The debate over how working memory works

Scientists present dueling theories in the high-stakes quest to understand how we hold and juggle multiple pieces of information in mind.


Working memory is how you hold things in mind like the directions to a new restaurant and the list of specials the waiter rattles off after you sit down. Given that working memory capacity is a strong correlate of intelligence and that its dysfunction is a major symptom in common psychiatric disorders such as schizophrenia and autism.

According to Mikael Lundqvist, a postdoc at MIT’s Picower Institute for Learning and Memory, working memory is the sketchpad of consciousness.

In a debate where the stakes are out and out seeing how the brain keeps up its supposed “sketchpad of a conscious thought,” specialists talk about precisely what influences working memory to work.

The main point of the debate is what happens after you hear or see what you need to remember and must then hold or control it in mind to apply it later.

Amid that interval, or delay period, the main question is whether neurons in your brain’s prefrontal cortex keep up it by constantly terminating endlessly, similar to a lingering car engine, or whether they spike to sum things up yet planned blasts to store and recover data by means of the examples of their associations, which is likened to how longer-term memory works.

Here, Lundqvist, Miller, and Pawel Herman off the KTH Royal Institute of Technology in Stockholm, Sweden take the latter position.

They contend that short, organized blasts are plainly clear in the perceptions of the latest trials and that such movement can all the more attractively create key qualities of working memory, including productive, free control of various things with exact planning.

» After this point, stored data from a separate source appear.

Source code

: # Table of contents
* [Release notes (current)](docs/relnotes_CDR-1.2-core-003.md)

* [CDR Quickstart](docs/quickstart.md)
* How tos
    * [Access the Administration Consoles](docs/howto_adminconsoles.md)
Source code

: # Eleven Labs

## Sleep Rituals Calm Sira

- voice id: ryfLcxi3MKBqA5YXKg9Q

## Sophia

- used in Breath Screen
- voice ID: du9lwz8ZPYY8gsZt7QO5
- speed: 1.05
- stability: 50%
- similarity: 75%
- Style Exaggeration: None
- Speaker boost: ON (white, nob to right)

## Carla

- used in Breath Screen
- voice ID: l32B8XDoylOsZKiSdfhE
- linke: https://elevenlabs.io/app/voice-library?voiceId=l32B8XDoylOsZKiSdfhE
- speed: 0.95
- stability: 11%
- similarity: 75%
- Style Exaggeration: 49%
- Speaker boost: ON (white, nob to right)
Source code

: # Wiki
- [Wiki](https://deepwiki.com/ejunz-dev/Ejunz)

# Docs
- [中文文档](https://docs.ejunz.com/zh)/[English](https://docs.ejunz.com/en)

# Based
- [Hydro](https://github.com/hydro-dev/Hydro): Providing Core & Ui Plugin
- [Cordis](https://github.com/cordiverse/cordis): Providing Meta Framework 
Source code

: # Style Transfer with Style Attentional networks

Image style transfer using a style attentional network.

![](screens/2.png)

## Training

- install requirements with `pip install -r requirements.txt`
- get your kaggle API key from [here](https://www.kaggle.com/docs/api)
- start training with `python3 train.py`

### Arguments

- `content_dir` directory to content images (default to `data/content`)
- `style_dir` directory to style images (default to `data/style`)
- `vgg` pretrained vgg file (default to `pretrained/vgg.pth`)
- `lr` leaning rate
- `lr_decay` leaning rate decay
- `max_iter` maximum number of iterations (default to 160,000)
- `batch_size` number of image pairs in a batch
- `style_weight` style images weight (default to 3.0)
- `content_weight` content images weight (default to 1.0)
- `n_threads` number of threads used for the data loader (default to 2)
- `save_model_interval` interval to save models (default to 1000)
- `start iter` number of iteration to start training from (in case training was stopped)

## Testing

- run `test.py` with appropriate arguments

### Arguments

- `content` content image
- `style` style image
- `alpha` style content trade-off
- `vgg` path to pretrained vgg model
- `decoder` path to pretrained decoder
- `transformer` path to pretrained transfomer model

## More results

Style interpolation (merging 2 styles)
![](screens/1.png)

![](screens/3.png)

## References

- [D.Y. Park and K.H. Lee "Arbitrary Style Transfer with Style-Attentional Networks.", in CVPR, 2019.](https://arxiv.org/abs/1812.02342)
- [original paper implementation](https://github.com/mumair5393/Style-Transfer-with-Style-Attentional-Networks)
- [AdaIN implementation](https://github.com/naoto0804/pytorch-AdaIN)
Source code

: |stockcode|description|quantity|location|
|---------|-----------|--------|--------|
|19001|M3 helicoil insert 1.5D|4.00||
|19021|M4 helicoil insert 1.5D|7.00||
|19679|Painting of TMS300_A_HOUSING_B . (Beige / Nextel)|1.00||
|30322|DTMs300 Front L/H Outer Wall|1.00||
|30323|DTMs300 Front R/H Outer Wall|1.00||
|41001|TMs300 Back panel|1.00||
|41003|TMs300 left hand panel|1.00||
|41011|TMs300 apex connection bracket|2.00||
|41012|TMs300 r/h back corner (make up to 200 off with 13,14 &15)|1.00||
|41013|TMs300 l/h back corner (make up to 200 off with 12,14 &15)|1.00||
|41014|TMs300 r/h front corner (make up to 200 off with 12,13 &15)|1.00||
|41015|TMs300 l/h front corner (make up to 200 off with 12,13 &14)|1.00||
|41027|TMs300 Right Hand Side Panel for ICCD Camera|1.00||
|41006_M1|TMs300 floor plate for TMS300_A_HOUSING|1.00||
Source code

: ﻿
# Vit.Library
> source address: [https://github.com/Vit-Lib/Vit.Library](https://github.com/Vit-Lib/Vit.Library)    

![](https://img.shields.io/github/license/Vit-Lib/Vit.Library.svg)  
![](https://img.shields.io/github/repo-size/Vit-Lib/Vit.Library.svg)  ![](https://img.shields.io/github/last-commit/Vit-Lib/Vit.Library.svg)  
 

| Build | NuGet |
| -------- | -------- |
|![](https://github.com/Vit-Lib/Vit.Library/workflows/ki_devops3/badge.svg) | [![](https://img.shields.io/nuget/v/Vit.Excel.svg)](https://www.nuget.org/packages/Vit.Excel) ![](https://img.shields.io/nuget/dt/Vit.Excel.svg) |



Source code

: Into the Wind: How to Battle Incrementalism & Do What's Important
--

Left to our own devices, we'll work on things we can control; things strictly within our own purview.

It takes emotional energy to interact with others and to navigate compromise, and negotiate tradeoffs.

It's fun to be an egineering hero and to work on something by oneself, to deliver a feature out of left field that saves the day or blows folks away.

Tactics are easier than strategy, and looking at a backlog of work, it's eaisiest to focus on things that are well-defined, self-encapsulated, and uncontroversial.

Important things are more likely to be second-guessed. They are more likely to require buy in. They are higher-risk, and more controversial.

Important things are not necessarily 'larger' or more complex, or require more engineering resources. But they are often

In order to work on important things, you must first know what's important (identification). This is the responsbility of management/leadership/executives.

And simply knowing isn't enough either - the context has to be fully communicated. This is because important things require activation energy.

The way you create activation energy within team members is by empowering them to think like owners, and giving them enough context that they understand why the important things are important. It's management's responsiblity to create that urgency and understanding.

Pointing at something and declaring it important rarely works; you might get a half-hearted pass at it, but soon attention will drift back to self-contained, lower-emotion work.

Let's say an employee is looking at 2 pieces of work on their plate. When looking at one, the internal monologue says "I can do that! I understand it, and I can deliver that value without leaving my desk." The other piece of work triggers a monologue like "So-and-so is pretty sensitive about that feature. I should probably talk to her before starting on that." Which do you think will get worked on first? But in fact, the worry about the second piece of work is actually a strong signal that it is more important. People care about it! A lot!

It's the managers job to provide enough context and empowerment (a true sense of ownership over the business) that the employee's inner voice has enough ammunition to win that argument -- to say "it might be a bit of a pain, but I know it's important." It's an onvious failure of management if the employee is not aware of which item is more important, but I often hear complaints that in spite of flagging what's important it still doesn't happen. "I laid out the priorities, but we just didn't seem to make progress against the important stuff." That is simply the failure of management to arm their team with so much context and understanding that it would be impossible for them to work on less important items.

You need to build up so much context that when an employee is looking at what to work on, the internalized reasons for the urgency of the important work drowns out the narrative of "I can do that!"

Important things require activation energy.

Scientists noted, “Our work doesn’t argue against the idea that delay activity spiking plays a role in working memory, it adds further support. We are just saying that at a more granular level, there are some additional things going on.”

“The data supporting the persistence interpretation arise mostly from analyses in which researchers averaged the firing patterns of small numbers of neurons over many working memory trials.”

Miller and Lundqvist said, “Averages, however, tend to smooth data out over the long term. Instead, in newer experiments, scientists have analyzed the spiking of many neurons in each individual trial. There, it’s clear that as animals perform working memory tasks, populations of neurons fire, in brief, coordinated bursts.”

During their studies, scientists discovered that how groups of neurons are coordinated, demonstrating how a large-scale, precisely timed interplay of brain rhythms correlate with goal-directed control of working memory functions such as storing or releasing, information from being in mind.

Miller and Lundqvist argue that it makes functional sense that neurons fire in short, cohesive bursts in accord with circuit-wide oscillations. That uses less energy than keeping neurons firing all the time, for example, and readily explains how multiple items can be held in mind simultaneously (distinct bursts representing different pieces of information can occur at different times). Moreover, storing information in patterns of synaptic connections makes the information more resilient to distraction than if neurons are constantly trying to maintain it through activity.

Lundqvist said, “Storing information with a mixture of spiking and synapses gives the brain more flexibility. It can juggle the activation of different memories, allowing the brain to hold multiple memories without them interfering with each other. Plus, synapses can store temporarily store memories while the spiking processes other thoughts.”

“This could explain how our working memory is not erased by things that temporarily distract us. With a lot of new research activity and data coming in.”

“This is a good time to see what the evidence is and to determine what are the experiments that will settle this. We need more experiments to settle this. They will give us not only more insight into this question of persistence but also about working memory function.”

MIT paper recommends four major principles to help researchers continue to move forward: measuring the activity of whole populations of individual neurons; analyzing every trial separately; making the tasks animals do complex enough to require controlling multiple pieces of information, and measuring neural rhythms instead of just spiking.